▶ ASSIGNMENT
Return every line below in which "rangle" appears.

▶ DATA SUPPLIED
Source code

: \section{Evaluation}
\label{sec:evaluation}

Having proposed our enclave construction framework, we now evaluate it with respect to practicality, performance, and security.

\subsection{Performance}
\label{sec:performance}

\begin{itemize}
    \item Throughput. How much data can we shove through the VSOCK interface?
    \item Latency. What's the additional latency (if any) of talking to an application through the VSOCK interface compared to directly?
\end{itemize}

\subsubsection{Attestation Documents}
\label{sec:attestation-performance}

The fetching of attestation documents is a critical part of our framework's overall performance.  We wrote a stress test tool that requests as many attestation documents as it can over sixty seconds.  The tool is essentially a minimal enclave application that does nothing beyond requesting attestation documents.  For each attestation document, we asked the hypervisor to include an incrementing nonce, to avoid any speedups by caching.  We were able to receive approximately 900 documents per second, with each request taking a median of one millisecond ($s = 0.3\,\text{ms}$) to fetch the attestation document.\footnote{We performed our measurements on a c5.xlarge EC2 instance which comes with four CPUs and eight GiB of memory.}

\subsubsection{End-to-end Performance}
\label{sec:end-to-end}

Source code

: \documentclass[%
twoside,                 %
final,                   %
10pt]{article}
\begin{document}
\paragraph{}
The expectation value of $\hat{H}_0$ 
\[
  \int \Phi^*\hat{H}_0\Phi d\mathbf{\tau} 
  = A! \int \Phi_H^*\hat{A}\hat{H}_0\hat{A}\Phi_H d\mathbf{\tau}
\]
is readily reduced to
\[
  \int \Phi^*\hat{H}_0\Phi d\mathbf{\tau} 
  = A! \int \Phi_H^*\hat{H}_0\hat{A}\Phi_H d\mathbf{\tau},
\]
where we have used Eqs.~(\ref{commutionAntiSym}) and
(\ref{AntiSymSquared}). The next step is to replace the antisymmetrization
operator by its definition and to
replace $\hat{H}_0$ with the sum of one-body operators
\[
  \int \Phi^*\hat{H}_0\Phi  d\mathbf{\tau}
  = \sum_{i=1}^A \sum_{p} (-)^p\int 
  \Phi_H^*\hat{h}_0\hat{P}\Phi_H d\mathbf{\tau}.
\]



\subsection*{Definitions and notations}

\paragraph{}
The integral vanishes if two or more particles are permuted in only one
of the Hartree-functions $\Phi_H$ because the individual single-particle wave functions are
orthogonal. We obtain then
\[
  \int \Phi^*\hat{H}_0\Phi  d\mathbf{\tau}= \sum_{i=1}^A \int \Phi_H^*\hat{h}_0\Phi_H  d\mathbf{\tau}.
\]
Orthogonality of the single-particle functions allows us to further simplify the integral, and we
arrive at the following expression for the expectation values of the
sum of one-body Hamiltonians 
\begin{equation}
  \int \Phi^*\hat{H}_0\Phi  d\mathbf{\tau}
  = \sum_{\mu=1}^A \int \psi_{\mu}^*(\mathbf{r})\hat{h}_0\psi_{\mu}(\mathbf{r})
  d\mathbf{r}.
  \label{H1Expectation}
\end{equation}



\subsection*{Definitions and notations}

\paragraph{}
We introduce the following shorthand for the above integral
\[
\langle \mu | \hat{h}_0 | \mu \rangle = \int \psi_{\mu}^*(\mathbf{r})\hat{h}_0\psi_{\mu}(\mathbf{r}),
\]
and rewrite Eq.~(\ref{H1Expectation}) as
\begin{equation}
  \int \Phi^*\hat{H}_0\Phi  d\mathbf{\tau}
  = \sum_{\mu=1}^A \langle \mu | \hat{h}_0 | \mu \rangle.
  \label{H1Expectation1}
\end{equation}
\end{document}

▶ TASK SOLUTION
\langle \mu | \hat{h}_0 | \mu \rangle = \int \psi_{\mu}^*(\mathbf{r})\hat{h}_0\psi_{\mu}(\mathbf{r}),
  = \sum_{\mu=1}^A \langle \mu | \hat{h}_0 | \mu \rangle.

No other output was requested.